Blue Blazes is a 1936 American short comedy film directed by Raymond Kane and starring Buster Keaton.

==Plot==
Elmer (Buster Keaton) is the most inept fireman at a big-city fire department. The chief transfers him to a small suburban station, where he is so unfamiliar with his surroundings that he gets lost. The chief's daughters, who live in the same small town, want to sneak out for a double date, so they call the fire department to help them escape. Nobody is at the station except Elmer, who improvises a makeshift fire engine from random tools and answers the call himself. Meanwhile, the chief's house has genuinely caught fire, and Elmer's fast action saves the chief's family and returns the heroic fireman to the city.

==Cast==
- Buster Keaton as Elmer
- Arthur L. Jarrett as Fire chief
- Marlyn Stuart as the chief's blonde daughter
- Rose Kessner as the chief's wife
- Patty Willson as the chief's brunette daughter

This film was produced by Educational Pictures, where Buster Keaton was under contract to star in 20-minute comedy shorts. Educational had units working on both coasts, but in 1936 it was making most of its films at its New York facility. Blue Blazes was one of three short comedies that Buster Keaton filmed in New York for Educational.

Keaton himself staged most of the action in Blue Blazes but declined to take credit as the film's director. He gave the screen credit to staff writer Raymond Kane. Another staff writer, Arthur Jarrett, appeared in the film as the fire chief.
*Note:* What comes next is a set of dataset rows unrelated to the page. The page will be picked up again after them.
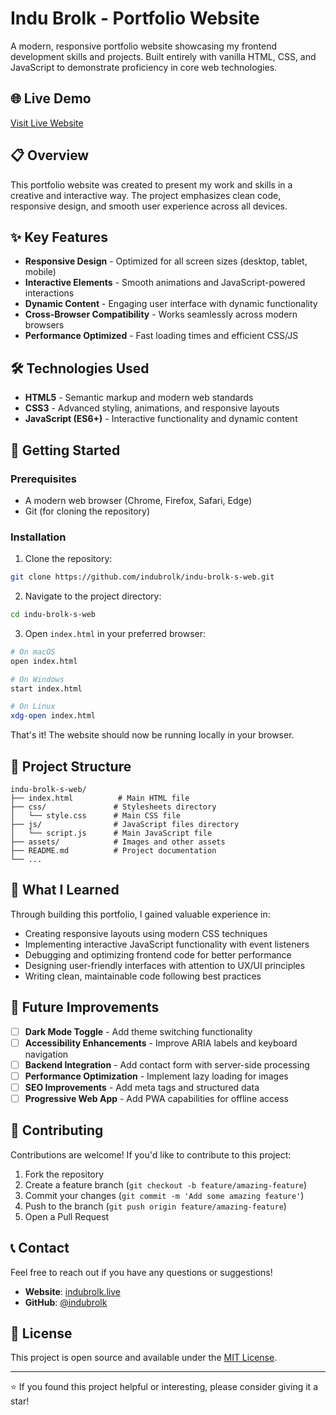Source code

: # Indu Brolk - Portfolio Website

A modern, responsive portfolio website showcasing my frontend development skills and projects. Built entirely with vanilla HTML, CSS, and JavaScript to demonstrate proficiency in core web technologies.

## 🌐 Live Demo
[Visit Live Website](https://www.indubrolk.live)

## 📋 Overview

This portfolio website was created to present my work and skills in a creative and interactive way. The project emphasizes clean code, responsive design, and smooth user experience across all devices.

## ✨ Key Features

- **Responsive Design** - Optimized for all screen sizes (desktop, tablet, mobile)
- **Interactive Elements** - Smooth animations and JavaScript-powered interactions
- **Dynamic Content** - Engaging user interface with dynamic functionality
- **Cross-Browser Compatibility** - Works seamlessly across modern browsers
- **Performance Optimized** - Fast loading times and efficient CSS/JS

## 🛠 Technologies Used

- **HTML5** - Semantic markup and modern web standards
- **CSS3** - Advanced styling, animations, and responsive layouts
- **JavaScript (ES6+)** - Interactive functionality and dynamic content

## 🚀 Getting Started

### Prerequisites
- A modern web browser (Chrome, Firefox, Safari, Edge)
- Git (for cloning the repository)

### Installation

1. Clone the repository:
```bash
git clone https://github.com/indubrolk/indu-brolk-s-web.git
```

2. Navigate to the project directory:
```bash
cd indu-brolk-s-web
```

3. Open `index.html` in your preferred browser:
```bash
# On macOS
open index.html

# On Windows
start index.html

# On Linux
xdg-open index.html
```

That's it! The website should now be running locally in your browser.

## 📁 Project Structure

```
indu-brolk-s-web/
├── index.html          # Main HTML file
├── css/               # Stylesheets directory
│   └── style.css      # Main CSS file
├── js/                # JavaScript files directory
│   └── script.js      # Main JavaScript file
├── assets/            # Images and other assets
├── README.md          # Project documentation
└── ...
```

## 🎯 What I Learned

Through building this portfolio, I gained valuable experience in:

- Creating responsive layouts using modern CSS techniques
- Implementing interactive JavaScript functionality with event listeners
- Debugging and optimizing frontend code for better performance
- Designing user-friendly interfaces with attention to UX/UI principles
- Writing clean, maintainable code following best practices

## 🔮 Future Improvements

- [ ] **Dark Mode Toggle** - Add theme switching functionality
- [ ] **Accessibility Enhancements** - Improve ARIA labels and keyboard navigation
- [ ] **Backend Integration** - Add contact form with server-side processing
- [ ] **Performance Optimization** - Implement lazy loading for images
- [ ] **SEO Improvements** - Add meta tags and structured data
- [ ] **Progressive Web App** - Add PWA capabilities for offline access

## 🤝 Contributing

Contributions are welcome! If you'd like to contribute to this project:

1. Fork the repository
2. Create a feature branch (`git checkout -b feature/amazing-feature`)
3. Commit your changes (`git commit -m 'Add some amazing feature'`)
4. Push to the branch (`git push origin feature/amazing-feature`)
5. Open a Pull Request

## 📞 Contact

Feel free to reach out if you have any questions or suggestions!

- **Website**: [indubrolk.live](https://www.indubrolk.live)
- **GitHub**: [@indubrolk](https://github.com/indubrolk)

## 📄 License

This project is open source and available under the [MIT License](LICENSE).

---

⭐ If you found this project helpful or interesting, please consider giving it a star!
Marlyn Stuart was a Ziegfeld showgirl then working in New York stage and film productions. She was appearing in Educational's "Young Romance" shorts when she was assigned the ingenue role in Blue Blazes. Keaton saw her socially, escorting her to restaurants and nightclubs. She also appeared opposite Keaton in his other two New York shorts, Mixed Magic and The Chemist.